クーデターで逃亡中のタクシン元首相に関連して、また一騒動起きそうです。
 現在、タクシン氏は、ドバイに滞在中のようですが、2009年11月12日(明日)、カンボジアで講演を行う予定だそうです(2009年11月10日付毎日新聞朝刊6面)。

 カンボジアの有識者を集めての講演ということのようですが、講演の依頼者は、カンボジアのフン・セン首相だとか。ものすごく政治的な臭いがしますよね。
そもそもタイとカンボジアは、歴史的にはあまり関係がよろしくないようです。そういえば、何年か前にタイの女優が「アンコール・ワットは、元々タイのものだった」などという問題発言を行い、物議を醸しました。

 これは余談ですが、私が2000年から2002年にかけてタイに留学していた時、学生たちの多くはカンボジアのことをすごくバカにしていたんですね。1999年にLAに滞在した際に知り合ったタイ人留学生も同じでした。ミャンマーやラオスのことは話題に上がりません。シンガポールやマレーシアは、東南アジアの地域では経済発展という点においては先輩ですからバカにできません。
 いつも嘲笑と軽蔑の対象になるのは、カンボジアでした。
 国境を接している国同士だけに、穏やかではありませんよね。

 今回のタクシン元首相のカンボジアにおける講演に関して、タイ政府は過剰に反応しています。
 まず、タイは、カンボジアに対して犯罪人引き渡し条約に基づいて、タクシン氏の身柄引き渡しを正式に表明する方針を固めたようです。
 これに対してカンボジア側は、タクシン氏がいわゆる政治犯であることを理由に引き渡しを拒否する方針だそうです。

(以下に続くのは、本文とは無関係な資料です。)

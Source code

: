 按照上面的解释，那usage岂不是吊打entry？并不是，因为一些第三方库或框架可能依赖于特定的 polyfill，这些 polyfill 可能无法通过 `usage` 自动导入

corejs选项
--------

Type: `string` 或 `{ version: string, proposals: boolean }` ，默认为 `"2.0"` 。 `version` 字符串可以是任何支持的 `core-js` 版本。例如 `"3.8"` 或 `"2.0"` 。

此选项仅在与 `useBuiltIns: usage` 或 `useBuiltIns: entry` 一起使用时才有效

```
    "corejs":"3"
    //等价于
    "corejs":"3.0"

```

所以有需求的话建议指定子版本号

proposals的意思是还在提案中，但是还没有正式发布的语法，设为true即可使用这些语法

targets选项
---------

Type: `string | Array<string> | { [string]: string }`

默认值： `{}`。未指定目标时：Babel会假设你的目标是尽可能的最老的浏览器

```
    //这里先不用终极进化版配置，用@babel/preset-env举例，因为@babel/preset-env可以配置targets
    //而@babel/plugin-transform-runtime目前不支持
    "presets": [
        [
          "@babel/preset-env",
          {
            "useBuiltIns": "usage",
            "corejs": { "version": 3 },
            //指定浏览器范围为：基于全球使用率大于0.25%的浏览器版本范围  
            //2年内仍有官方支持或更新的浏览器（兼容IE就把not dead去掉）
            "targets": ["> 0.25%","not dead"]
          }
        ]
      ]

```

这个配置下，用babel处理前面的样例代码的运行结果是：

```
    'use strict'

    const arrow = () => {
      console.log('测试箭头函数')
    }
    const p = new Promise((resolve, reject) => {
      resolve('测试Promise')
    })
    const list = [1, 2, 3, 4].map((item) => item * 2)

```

 そればかりか、タイとカンボジアは、お互いが相手国に駐在させていた大使を召還させています。これは国交を絶つに等しい姿勢です。
 また、タイは、海洋資源共同開発に関する合意も一方的に破棄する表明を行いました。おいおい、ちょっとやり過ぎでは…。
 一昔前なら、戦争になっても不思議ではないくらい対立が深まってしまいました。

 ちなみに、タイは、カンボジアとの国境を封鎖する可能性があることを示して警告を発していますが、カンボジアも対抗して国境を封鎖する用意があることを表明しています。カンボジアは強気で、「国境封鎖となれば、不利益を受けるのはタイ側だ」と述べているようですが、実情は逆でしょうね。
 例えば、タイとカンボジアの国境でもっとも盛んに人の出入りが多いアランヤ・プラテート(タイ)とポイ・ペット(カンボジア)に関して言うと、アンコール・ワットがあるシム・リアップへ行く陸路のルートです。
 ところが、観光客ではないタイ人たちもたくさん訪れます。それはなぜかというと、カンボジアに入国すると、カジノがたくさんあるんです。タイでは日本と同様、ギャンブルは基本的に違法ですから、ギャンブル好きなタイ人はこのカジノに訪れるんです。カジノ目当ての日本人もたくさんいますよ。カンボジアは、これで外貨をけっこう稼いでいるはずなんですよ。

 基本的に経済的に裕福な国と貧しい国が国境を接している場合、国境を封鎖されて大きな打撃(あくまでも経済的打撃ですが)を受けるのは貧しい国のほうです。
 タイというと、日本人のイメージでは発展途上国と思われているようですが、東南アジアでは、シンガポールに継ぐ優等生です。その繁栄ぶりはカンボジアとは比較になりません。
 まあ、カンボジアのフン・セン首相も意地になってるんでしょうね。

 さて、この問題が、タイに投資している、あるいはこれから投資しようとしている日本企業にとってどれくらいのカントリー・リスクになるのかは難しい問題です。
 クーデターに続く今回の騒動は、一応カントリー・リスクとして念頭に置かなければならない要素であることは間違いありませんが、投資不適格かというと、そうとも言えません。
 基本的にタイ人は、戦争を好まない国民性を持っているんです。例えば、太平洋戦争の時、日本軍が南下した際に、タイは、日本の枢軸国になってるんです。もちろん、日本側の恐喝外交ですよ。でも、とにかく戦争は避けたいわけです。この点で、約3年6ヶ月間、日本の占領下に置かれてしまったシンガポールとは違いますよね。
 ましてや、アメリカに対して徹底抗戦で臨んだベトナムとはかなり違います。

 また、カンボジアも、ポルポト政権時代ならばともかく、アンコール・ワットのお陰で食べれているようなお国柄です。戦争をする国力なんてないですね。

 ちなみに、私は、来る年末年始をタイのバンコクで過ごす予定ですが、特に不安はありません。タイ国内では、何事もなかったかのような日常生活が送られているはずです。